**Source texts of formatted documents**

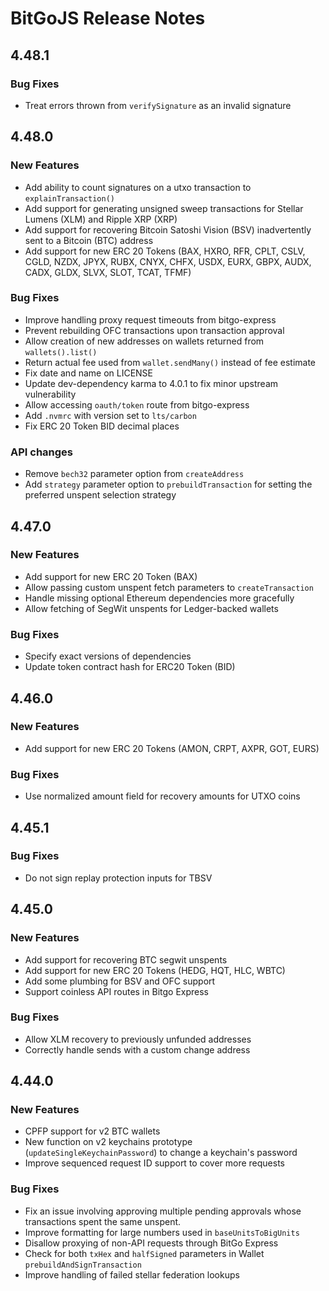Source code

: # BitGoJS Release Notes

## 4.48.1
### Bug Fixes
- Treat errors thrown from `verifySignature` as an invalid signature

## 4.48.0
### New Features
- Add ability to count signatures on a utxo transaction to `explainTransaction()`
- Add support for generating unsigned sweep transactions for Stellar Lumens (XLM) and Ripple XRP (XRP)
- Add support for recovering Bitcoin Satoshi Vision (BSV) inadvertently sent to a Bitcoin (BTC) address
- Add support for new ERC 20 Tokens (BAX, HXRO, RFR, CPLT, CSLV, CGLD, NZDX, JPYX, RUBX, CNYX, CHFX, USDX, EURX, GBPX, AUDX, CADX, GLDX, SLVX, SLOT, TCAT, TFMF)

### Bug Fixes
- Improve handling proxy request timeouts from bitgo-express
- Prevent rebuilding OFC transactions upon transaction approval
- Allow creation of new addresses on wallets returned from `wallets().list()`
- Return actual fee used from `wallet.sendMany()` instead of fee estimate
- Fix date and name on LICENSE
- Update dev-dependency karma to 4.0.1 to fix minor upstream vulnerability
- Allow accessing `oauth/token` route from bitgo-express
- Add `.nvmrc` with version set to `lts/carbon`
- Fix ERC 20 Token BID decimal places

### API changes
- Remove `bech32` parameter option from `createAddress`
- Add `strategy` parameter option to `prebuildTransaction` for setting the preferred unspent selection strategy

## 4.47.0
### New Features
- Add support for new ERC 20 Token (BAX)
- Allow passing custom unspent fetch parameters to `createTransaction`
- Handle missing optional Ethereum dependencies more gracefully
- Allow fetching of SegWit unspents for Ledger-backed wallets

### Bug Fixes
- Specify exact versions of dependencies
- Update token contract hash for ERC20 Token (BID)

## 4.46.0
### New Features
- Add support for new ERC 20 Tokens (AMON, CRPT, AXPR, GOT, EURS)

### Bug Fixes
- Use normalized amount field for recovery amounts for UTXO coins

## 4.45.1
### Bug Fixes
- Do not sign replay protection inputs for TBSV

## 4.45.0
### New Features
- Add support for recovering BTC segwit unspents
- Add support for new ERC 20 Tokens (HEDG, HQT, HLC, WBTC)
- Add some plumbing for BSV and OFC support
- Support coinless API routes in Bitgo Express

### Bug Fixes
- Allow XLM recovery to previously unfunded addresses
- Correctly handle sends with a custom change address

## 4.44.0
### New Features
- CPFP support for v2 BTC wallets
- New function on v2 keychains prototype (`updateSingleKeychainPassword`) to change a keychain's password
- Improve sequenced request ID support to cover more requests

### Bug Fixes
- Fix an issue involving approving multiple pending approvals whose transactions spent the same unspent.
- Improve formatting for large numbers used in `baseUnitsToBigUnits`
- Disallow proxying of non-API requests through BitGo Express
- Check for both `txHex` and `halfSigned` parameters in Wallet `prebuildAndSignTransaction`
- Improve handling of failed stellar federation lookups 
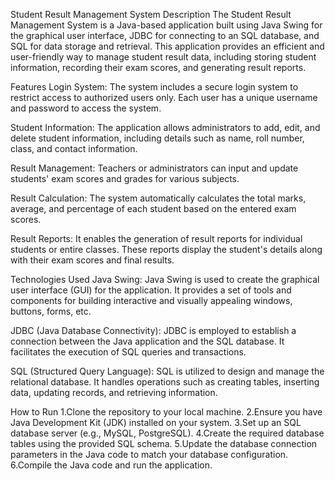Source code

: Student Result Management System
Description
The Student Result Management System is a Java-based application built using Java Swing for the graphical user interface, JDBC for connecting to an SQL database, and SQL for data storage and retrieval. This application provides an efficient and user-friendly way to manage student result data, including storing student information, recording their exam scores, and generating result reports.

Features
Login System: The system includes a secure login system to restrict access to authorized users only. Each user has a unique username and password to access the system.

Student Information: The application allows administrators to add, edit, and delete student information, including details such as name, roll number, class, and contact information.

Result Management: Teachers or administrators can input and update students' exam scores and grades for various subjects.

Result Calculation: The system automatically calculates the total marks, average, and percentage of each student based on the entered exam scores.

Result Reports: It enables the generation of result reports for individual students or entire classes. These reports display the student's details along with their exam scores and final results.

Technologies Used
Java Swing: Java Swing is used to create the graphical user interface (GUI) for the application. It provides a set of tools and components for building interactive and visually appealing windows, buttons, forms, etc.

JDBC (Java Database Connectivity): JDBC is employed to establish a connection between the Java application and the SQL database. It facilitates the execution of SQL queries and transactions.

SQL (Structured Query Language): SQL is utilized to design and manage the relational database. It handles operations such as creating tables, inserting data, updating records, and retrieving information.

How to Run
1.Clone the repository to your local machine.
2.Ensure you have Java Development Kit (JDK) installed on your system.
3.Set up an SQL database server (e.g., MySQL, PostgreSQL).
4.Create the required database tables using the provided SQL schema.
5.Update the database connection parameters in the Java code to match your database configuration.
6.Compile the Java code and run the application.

**TASK TO CARRY OUT**
Give only the lines from the one holding "- New function" through the one holding "- Improve formatting", each restated exactly as it appears above.

**EXERCISE RESULT**
- New function on v2 keychains prototype (`updateSingleKeychainPassword`) to change a keychain's password
- Improve sequenced request ID support to cover more requests

### Bug Fixes
- Fix an issue involving approving multiple pending approvals whose transactions spent the same unspent.
- Improve formatting for large numbers used in `baseUnitsToBigUnits`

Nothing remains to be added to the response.